● About this exercise
For the listing below, work out how many lines hold the word "textbf" and give that number by itself.

BEGIN Input data

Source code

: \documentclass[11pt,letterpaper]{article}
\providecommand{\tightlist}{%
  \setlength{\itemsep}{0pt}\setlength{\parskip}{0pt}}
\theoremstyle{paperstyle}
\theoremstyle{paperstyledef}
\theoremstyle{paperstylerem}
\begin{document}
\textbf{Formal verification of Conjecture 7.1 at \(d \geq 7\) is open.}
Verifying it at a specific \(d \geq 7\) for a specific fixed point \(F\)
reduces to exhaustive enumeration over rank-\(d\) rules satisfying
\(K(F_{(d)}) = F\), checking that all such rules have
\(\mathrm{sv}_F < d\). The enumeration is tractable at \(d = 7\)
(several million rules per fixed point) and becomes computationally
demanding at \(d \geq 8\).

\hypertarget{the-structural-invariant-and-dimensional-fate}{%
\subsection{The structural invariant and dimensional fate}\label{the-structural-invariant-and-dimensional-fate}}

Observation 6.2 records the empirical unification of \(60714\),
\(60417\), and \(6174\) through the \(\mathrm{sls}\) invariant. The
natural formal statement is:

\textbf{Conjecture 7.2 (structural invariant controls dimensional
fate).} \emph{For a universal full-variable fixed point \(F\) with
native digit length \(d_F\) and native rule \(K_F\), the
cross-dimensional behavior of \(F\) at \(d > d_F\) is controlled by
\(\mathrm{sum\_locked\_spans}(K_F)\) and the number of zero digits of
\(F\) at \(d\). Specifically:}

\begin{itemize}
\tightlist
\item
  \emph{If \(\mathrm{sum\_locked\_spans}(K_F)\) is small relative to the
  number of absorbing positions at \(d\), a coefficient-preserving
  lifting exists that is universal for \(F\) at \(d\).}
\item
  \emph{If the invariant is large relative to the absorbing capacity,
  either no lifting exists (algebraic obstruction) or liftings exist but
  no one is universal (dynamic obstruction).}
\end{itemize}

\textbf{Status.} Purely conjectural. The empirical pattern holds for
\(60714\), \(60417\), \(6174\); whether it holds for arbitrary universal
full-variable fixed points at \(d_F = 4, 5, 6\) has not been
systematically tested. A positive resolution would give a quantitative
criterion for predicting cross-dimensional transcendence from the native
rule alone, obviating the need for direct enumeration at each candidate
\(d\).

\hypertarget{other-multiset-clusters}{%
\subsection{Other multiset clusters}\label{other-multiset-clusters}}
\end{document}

END Input data
BEGIN Input data

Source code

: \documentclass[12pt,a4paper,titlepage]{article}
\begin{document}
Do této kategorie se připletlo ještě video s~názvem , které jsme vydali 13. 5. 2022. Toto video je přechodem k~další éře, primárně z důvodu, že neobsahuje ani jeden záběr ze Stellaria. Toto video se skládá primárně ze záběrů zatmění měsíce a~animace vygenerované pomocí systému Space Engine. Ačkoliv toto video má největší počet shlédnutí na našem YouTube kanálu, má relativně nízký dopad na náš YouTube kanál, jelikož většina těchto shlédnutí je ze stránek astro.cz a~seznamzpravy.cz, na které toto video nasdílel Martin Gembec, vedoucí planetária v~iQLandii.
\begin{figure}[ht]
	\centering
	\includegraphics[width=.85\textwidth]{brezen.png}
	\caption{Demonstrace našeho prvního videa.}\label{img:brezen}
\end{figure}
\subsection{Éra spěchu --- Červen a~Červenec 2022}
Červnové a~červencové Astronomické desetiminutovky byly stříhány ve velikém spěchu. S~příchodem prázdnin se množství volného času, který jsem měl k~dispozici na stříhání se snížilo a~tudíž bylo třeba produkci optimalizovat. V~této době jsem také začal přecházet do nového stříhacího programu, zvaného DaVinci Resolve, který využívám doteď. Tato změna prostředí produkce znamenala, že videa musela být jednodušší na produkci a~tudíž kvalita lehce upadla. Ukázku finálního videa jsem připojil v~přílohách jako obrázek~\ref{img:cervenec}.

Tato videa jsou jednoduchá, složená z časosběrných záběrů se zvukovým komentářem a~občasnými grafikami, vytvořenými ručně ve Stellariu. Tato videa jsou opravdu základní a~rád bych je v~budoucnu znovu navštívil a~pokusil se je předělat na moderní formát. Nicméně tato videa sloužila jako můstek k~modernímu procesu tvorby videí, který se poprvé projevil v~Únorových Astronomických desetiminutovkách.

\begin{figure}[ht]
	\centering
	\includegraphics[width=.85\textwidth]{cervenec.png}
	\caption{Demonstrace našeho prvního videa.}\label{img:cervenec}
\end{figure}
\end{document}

END Input data

● Expected output
3